» **EXERCISE AIM**
Print the listing below word for word, but drop any pictures it contains.

::::

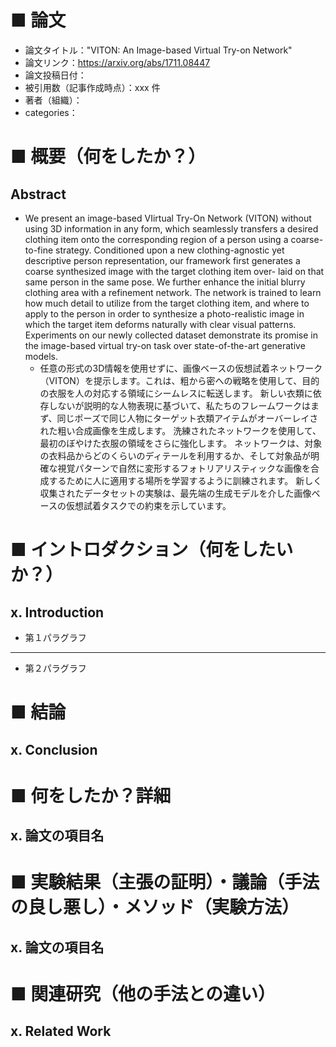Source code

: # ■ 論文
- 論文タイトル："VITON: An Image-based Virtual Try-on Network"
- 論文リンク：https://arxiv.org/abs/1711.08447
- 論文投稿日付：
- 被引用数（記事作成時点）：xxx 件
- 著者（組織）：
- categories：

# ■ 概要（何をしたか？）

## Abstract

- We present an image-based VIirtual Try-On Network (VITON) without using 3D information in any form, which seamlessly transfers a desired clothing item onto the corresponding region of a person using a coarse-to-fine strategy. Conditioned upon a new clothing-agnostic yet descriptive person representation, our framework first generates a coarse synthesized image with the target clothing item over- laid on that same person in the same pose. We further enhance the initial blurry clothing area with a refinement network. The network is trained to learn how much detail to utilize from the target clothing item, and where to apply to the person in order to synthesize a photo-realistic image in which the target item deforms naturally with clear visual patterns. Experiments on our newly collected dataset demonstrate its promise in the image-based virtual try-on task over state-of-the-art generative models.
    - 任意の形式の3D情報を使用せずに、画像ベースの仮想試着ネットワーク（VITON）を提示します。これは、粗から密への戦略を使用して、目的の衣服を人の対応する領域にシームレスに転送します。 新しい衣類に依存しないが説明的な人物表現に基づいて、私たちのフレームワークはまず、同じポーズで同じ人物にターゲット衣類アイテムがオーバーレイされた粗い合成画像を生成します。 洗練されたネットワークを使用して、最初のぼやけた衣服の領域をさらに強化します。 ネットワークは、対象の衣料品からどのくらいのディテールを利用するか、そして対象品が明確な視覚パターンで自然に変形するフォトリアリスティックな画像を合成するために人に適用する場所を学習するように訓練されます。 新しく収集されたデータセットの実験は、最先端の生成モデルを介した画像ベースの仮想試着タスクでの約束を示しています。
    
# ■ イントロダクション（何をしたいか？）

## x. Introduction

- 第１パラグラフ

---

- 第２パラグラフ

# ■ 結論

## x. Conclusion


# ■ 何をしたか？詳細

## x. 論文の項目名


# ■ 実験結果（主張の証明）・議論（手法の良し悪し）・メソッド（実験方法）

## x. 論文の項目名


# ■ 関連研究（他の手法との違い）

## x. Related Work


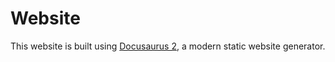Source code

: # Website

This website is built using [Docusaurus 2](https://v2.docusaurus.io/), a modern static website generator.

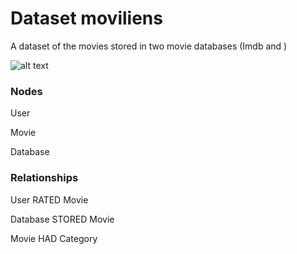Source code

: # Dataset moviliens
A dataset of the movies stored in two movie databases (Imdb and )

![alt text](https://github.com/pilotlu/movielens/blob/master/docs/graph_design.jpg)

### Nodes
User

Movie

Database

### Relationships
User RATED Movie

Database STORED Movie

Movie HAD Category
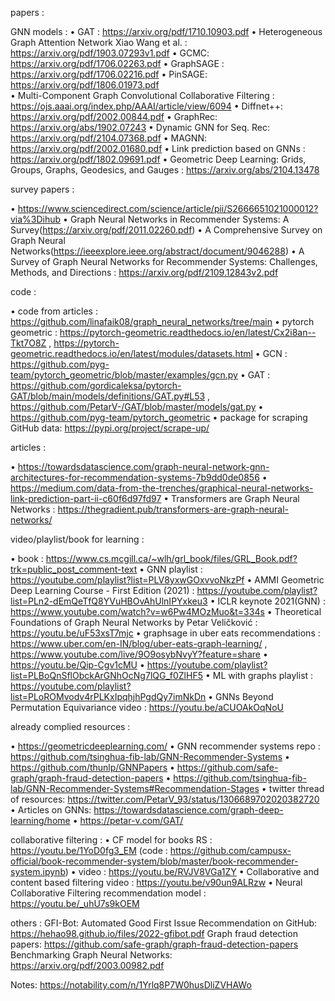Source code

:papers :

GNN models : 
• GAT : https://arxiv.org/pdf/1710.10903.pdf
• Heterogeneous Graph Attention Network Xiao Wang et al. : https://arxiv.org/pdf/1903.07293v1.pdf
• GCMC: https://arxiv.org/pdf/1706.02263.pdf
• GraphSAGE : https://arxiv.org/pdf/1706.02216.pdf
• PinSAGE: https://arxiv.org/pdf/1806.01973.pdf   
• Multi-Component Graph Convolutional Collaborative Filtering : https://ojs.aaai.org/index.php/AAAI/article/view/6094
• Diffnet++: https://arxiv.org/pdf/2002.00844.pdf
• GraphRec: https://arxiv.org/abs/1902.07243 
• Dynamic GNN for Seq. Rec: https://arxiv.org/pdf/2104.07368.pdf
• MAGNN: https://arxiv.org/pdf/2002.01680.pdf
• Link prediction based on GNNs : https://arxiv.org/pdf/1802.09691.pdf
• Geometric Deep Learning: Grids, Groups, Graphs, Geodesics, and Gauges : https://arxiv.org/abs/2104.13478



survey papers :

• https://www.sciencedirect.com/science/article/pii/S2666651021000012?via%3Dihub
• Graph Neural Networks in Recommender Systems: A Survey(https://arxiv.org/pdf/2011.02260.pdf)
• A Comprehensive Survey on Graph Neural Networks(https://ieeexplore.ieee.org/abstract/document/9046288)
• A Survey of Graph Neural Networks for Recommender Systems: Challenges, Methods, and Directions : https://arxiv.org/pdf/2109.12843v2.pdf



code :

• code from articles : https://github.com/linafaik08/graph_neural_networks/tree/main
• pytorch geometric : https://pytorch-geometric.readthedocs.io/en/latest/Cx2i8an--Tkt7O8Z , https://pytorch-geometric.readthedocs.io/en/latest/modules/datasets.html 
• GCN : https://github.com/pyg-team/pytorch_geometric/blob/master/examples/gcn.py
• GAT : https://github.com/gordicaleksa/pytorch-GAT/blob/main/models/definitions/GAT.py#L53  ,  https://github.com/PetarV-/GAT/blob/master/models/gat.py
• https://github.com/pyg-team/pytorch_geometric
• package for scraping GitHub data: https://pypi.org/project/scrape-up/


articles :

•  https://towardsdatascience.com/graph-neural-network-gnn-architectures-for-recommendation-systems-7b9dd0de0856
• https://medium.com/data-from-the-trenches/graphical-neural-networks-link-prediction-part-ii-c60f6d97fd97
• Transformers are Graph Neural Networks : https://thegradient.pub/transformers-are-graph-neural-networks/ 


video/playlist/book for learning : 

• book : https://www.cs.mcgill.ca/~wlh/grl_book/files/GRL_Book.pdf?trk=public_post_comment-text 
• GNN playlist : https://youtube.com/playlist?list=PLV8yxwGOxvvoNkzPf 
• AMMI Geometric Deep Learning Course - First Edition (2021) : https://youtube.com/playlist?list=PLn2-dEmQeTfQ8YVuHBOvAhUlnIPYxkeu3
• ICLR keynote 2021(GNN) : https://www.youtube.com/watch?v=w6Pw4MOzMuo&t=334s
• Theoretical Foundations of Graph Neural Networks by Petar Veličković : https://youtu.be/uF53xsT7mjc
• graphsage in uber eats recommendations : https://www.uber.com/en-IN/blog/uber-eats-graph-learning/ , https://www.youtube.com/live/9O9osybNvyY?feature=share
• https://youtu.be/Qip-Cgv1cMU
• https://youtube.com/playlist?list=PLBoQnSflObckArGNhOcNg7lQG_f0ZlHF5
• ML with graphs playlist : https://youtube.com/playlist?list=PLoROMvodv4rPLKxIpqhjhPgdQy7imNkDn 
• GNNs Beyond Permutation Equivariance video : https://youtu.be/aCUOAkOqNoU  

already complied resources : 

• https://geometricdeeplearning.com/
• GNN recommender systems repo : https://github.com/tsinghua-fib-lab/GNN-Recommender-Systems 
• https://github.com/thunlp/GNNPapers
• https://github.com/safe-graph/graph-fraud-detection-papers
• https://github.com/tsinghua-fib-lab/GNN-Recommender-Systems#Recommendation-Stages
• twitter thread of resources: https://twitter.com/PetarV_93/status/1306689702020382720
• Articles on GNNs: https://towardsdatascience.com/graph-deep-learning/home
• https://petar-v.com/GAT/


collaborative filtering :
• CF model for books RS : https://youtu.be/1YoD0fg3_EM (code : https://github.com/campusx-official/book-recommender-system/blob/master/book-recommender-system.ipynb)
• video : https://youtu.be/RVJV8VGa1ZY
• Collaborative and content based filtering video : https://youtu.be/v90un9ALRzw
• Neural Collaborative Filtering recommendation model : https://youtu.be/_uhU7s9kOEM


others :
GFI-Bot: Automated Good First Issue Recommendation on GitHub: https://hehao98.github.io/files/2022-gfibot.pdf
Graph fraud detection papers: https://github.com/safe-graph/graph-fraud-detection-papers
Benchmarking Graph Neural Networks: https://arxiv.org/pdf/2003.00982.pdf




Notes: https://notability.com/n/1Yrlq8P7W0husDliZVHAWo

::::

» **SOLUTION TO THE PROBLEM**
Source code

: # ■ 論文
- 論文タイトル："VITON: An Image-based Virtual Try-on Network"
- 論文リンク：https://arxiv.org/abs/1711.08447
- 論文投稿日付：
- 被引用数（記事作成時点）：xxx 件
- 著者（組織）：
- categories：

# ■ 概要（何をしたか？）

## Abstract

- We present an image-based VIirtual Try-On Network (VITON) without using 3D information in any form, which seamlessly transfers a desired clothing item onto the corresponding region of a person using a coarse-to-fine strategy. Conditioned upon a new clothing-agnostic yet descriptive person representation, our framework first generates a coarse synthesized image with the target clothing item over- laid on that same person in the same pose. We further enhance the initial blurry clothing area with a refinement network. The network is trained to learn how much detail to utilize from the target clothing item, and where to apply to the person in order to synthesize a photo-realistic image in which the target item deforms naturally with clear visual patterns. Experiments on our newly collected dataset demonstrate its promise in the image-based virtual try-on task over state-of-the-art generative models.
    - 任意の形式の3D情報を使用せずに、画像ベースの仮想試着ネットワーク（VITON）を提示します。これは、粗から密への戦略を使用して、目的の衣服を人の対応する領域にシームレスに転送します。 新しい衣類に依存しないが説明的な人物表現に基づいて、私たちのフレームワークはまず、同じポーズで同じ人物にターゲット衣類アイテムがオーバーレイされた粗い合成画像を生成します。 洗練されたネットワークを使用して、最初のぼやけた衣服の領域をさらに強化します。 ネットワークは、対象の衣料品からどのくらいのディテールを利用するか、そして対象品が明確な視覚パターンで自然に変形するフォトリアリスティックな画像を合成するために人に適用する場所を学習するように訓練されます。 新しく収集されたデータセットの実験は、最先端の生成モデルを介した画像ベースの仮想試着タスクでの約束を示しています。
    
# ■ イントロダクション（何をしたいか？）

## x. Introduction

- 第１パラグラフ

---

- 第２パラグラフ

# ■ 結論

## x. Conclusion


# ■ 何をしたか？詳細

## x. 論文の項目名


# ■ 実験結果（主張の証明）・議論（手法の良し悪し）・メソッド（実験方法）

## x. 論文の項目名


# ■ 関連研究（他の手法との違い）

## x. Related Work


Source code

: # Website

This website is built using [Docusaurus 2](https://v2.docusaurus.io/), a modern static website generator.

Source code

: # Dataset moviliens
A dataset of the movies stored in two movie databases (Imdb and )

![alt text](https://github.com/pilotlu/movielens/blob/master/docs/graph_design.jpg)

### Nodes
User

Movie

Database

### Relationships
User RATED Movie

Database STORED Movie

Movie HAD Category
Source code

:papers :

GNN models : 
• GAT : https://arxiv.org/pdf/1710.10903.pdf
• Heterogeneous Graph Attention Network Xiao Wang et al. : https://arxiv.org/pdf/1903.07293v1.pdf
• GCMC: https://arxiv.org/pdf/1706.02263.pdf
• GraphSAGE : https://arxiv.org/pdf/1706.02216.pdf
• PinSAGE: https://arxiv.org/pdf/1806.01973.pdf   
• Multi-Component Graph Convolutional Collaborative Filtering : https://ojs.aaai.org/index.php/AAAI/article/view/6094
• Diffnet++: https://arxiv.org/pdf/2002.00844.pdf
• GraphRec: https://arxiv.org/abs/1902.07243 
• Dynamic GNN for Seq. Rec: https://arxiv.org/pdf/2104.07368.pdf
• MAGNN: https://arxiv.org/pdf/2002.01680.pdf
• Link prediction based on GNNs : https://arxiv.org/pdf/1802.09691.pdf
• Geometric Deep Learning: Grids, Groups, Graphs, Geodesics, and Gauges : https://arxiv.org/abs/2104.13478



survey papers :

• https://www.sciencedirect.com/science/article/pii/S2666651021000012?via%3Dihub
• Graph Neural Networks in Recommender Systems: A Survey(https://arxiv.org/pdf/2011.02260.pdf)
• A Comprehensive Survey on Graph Neural Networks(https://ieeexplore.ieee.org/abstract/document/9046288)
• A Survey of Graph Neural Networks for Recommender Systems: Challenges, Methods, and Directions : https://arxiv.org/pdf/2109.12843v2.pdf



code :

• code from articles : https://github.com/linafaik08/graph_neural_networks/tree/main
• pytorch geometric : https://pytorch-geometric.readthedocs.io/en/latest/Cx2i8an--Tkt7O8Z , https://pytorch-geometric.readthedocs.io/en/latest/modules/datasets.html 
• GCN : https://github.com/pyg-team/pytorch_geometric/blob/master/examples/gcn.py
• GAT : https://github.com/gordicaleksa/pytorch-GAT/blob/main/models/definitions/GAT.py#L53  ,  https://github.com/PetarV-/GAT/blob/master/models/gat.py
• https://github.com/pyg-team/pytorch_geometric
• package for scraping GitHub data: https://pypi.org/project/scrape-up/


articles :

•  https://towardsdatascience.com/graph-neural-network-gnn-architectures-for-recommendation-systems-7b9dd0de0856
• https://medium.com/data-from-the-trenches/graphical-neural-networks-link-prediction-part-ii-c60f6d97fd97
• Transformers are Graph Neural Networks : https://thegradient.pub/transformers-are-graph-neural-networks/ 


video/playlist/book for learning : 

• book : https://www.cs.mcgill.ca/~wlh/grl_book/files/GRL_Book.pdf?trk=public_post_comment-text 
• GNN playlist : https://youtube.com/playlist?list=PLV8yxwGOxvvoNkzPf 
• AMMI Geometric Deep Learning Course - First Edition (2021) : https://youtube.com/playlist?list=PLn2-dEmQeTfQ8YVuHBOvAhUlnIPYxkeu3
• ICLR keynote 2021(GNN) : https://www.youtube.com/watch?v=w6Pw4MOzMuo&t=334s
• Theoretical Foundations of Graph Neural Networks by Petar Veličković : https://youtu.be/uF53xsT7mjc
• graphsage in uber eats recommendations : https://www.uber.com/en-IN/blog/uber-eats-graph-learning/ , https://www.youtube.com/live/9O9osybNvyY?feature=share
• https://youtu.be/Qip-Cgv1cMU
• https://youtube.com/playlist?list=PLBoQnSflObckArGNhOcNg7lQG_f0ZlHF5
• ML with graphs playlist : https://youtube.com/playlist?list=PLoROMvodv4rPLKxIpqhjhPgdQy7imNkDn 
• GNNs Beyond Permutation Equivariance video : https://youtu.be/aCUOAkOqNoU  

already complied resources : 

• https://geometricdeeplearning.com/
• GNN recommender systems repo : https://github.com/tsinghua-fib-lab/GNN-Recommender-Systems 
• https://github.com/thunlp/GNNPapers
• https://github.com/safe-graph/graph-fraud-detection-papers
• https://github.com/tsinghua-fib-lab/GNN-Recommender-Systems#Recommendation-Stages
• twitter thread of resources: https://twitter.com/PetarV_93/status/1306689702020382720
• Articles on GNNs: https://towardsdatascience.com/graph-deep-learning/home
• https://petar-v.com/GAT/


collaborative filtering :
• CF model for books RS : https://youtu.be/1YoD0fg3_EM (code : https://github.com/campusx-official/book-recommender-system/blob/master/book-recommender-system.ipynb)
• video : https://youtu.be/RVJV8VGa1ZY
• Collaborative and content based filtering video : https://youtu.be/v90un9ALRzw
• Neural Collaborative Filtering recommendation model : https://youtu.be/_uhU7s9kOEM


others :
GFI-Bot: Automated Good First Issue Recommendation on GitHub: https://hehao98.github.io/files/2022-gfibot.pdf
Graph fraud detection papers: https://github.com/safe-graph/graph-fraud-detection-papers
Benchmarking Graph Neural Networks: https://arxiv.org/pdf/2003.00982.pdf




Notes: https://notability.com/n/1Yrlq8P7W0husDliZVHAWo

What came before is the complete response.